My 20 year old daughter moved out during the start of her senior year of HS to live with her controlling BF and his mom. DH and I have struggled to maintain a relationship with DD ever since.  Now DD has an apartment and moved him in, and she is taking a year off from college before she can retake a class.  She is a very hard worker, but struggles to stay ahead financially since the BF can't keep jobs or manage money.  In addition, DD's BF threatened my DH while drunk last year, causing DH to not have any more contact with the boyfriend.

We found out recently that DD let her boyfriend drive her car (he has no license), so we made her get her own car insurance policy, which is expensive.  Also, she recently asked if we would cosign on a credit card for her and I said no.  These two recent issues have led to her treating us contemptuously, icy tone of voice or one word texts, or no response whatever.  My DH sent her a letter by mail indicating that we don't owe her anything and she should be grateful for all we have done for her in the past year, which he itemized in the letter (college costs, car repairs, new tires, furnishings for dorm room, totaling over $12,000). DH wrote that she was acting like a spoiled child.  I added that we love her and want a relationship with her when she can treat us with respect. We deserve better than this.

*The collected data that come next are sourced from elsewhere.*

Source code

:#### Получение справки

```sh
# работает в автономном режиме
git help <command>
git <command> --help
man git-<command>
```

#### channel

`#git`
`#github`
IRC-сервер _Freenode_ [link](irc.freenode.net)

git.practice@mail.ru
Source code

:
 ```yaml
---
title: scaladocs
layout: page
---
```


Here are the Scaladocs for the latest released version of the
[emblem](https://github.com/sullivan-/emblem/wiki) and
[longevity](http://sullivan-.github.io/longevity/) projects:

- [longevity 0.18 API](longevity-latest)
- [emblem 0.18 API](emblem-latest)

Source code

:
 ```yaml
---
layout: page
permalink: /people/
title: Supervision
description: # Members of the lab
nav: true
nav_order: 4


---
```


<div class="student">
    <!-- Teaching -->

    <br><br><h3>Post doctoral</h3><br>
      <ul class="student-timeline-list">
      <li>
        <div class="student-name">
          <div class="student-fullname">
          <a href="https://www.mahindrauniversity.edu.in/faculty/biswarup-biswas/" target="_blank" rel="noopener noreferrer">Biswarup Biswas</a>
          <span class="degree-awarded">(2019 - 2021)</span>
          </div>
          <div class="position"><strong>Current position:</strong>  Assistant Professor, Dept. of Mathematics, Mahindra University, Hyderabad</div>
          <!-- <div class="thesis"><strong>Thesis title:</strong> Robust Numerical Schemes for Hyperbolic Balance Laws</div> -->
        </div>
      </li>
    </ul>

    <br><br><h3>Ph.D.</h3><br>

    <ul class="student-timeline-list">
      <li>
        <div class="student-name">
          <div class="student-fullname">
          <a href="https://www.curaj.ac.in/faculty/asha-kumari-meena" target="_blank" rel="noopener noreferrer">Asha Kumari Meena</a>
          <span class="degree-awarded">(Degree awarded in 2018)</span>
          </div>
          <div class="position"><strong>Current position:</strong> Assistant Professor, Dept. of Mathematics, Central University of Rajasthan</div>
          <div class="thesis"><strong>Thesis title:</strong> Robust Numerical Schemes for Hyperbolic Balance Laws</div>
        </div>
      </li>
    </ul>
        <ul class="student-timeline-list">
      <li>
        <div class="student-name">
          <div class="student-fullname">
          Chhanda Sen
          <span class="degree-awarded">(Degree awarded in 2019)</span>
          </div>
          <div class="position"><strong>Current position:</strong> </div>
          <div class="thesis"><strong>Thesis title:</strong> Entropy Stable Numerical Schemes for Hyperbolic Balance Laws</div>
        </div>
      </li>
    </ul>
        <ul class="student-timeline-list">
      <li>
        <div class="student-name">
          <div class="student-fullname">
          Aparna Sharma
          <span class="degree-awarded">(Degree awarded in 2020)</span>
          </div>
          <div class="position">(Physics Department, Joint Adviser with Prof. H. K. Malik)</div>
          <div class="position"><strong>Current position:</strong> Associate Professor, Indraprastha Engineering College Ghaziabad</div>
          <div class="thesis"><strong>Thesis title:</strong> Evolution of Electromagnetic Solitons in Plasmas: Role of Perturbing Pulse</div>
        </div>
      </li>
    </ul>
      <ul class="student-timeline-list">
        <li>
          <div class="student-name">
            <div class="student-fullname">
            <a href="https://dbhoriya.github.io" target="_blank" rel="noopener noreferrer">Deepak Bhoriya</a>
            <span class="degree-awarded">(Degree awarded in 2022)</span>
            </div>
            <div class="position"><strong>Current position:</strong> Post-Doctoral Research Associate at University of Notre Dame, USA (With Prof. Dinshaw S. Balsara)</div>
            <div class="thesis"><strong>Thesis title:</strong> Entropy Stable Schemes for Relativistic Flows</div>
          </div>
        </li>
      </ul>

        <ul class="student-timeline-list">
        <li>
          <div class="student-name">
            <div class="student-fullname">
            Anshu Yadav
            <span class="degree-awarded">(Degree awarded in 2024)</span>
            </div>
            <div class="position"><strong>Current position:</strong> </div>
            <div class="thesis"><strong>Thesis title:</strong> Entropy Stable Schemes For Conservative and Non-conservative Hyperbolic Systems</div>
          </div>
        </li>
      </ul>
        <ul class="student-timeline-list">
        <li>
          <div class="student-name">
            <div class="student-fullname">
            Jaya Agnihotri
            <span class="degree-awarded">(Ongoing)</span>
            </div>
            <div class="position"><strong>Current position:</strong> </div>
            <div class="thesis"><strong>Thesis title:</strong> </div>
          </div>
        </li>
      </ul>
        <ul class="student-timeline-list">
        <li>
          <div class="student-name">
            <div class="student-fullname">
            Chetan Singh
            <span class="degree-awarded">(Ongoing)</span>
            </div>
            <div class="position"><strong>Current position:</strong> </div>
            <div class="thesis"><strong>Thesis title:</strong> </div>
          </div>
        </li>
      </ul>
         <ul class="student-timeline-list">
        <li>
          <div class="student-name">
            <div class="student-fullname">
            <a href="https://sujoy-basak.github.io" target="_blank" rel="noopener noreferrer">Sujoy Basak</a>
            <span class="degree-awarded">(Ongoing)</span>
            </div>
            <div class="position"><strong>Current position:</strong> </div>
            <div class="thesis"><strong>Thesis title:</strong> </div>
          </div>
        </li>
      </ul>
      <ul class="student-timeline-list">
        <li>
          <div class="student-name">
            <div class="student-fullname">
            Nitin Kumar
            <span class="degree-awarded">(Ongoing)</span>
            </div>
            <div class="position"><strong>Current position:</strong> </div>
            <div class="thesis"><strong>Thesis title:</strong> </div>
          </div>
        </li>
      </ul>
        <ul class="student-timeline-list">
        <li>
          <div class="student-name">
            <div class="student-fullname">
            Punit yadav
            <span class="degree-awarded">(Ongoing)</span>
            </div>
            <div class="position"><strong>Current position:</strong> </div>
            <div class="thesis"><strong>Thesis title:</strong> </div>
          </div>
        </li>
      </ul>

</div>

She sent back our letter with a note at the bottom indicating she wasn't mad about the two money issues (not cosigning and making her get a separate insurance policy), but she is now mad about the letter we sent, especially DH's statement that she lacks appreciation.

What to do, Wise Women?  Let it be?  Let her contact us when she is ready?  What if this letter is the catalyst for an estrangement?  How could I live with that?  On the other hand, I know we have been extremely generous to her and forgiving of her many hurtful behaviors over the past two years.  She can be warm and loving, but also manipulative in order to get her way with us.  Those manipulative days are over for me.

True confession: the last few weeks have been more peaceful for me, since I know for sure that she won't be coming to visit when she is in town every other weekend, rather than the unknowing and trying to plan special things to compete with and/or coordinate with the many events of his large extended family.

Thank you so much for any advice you can give me, Wise Women!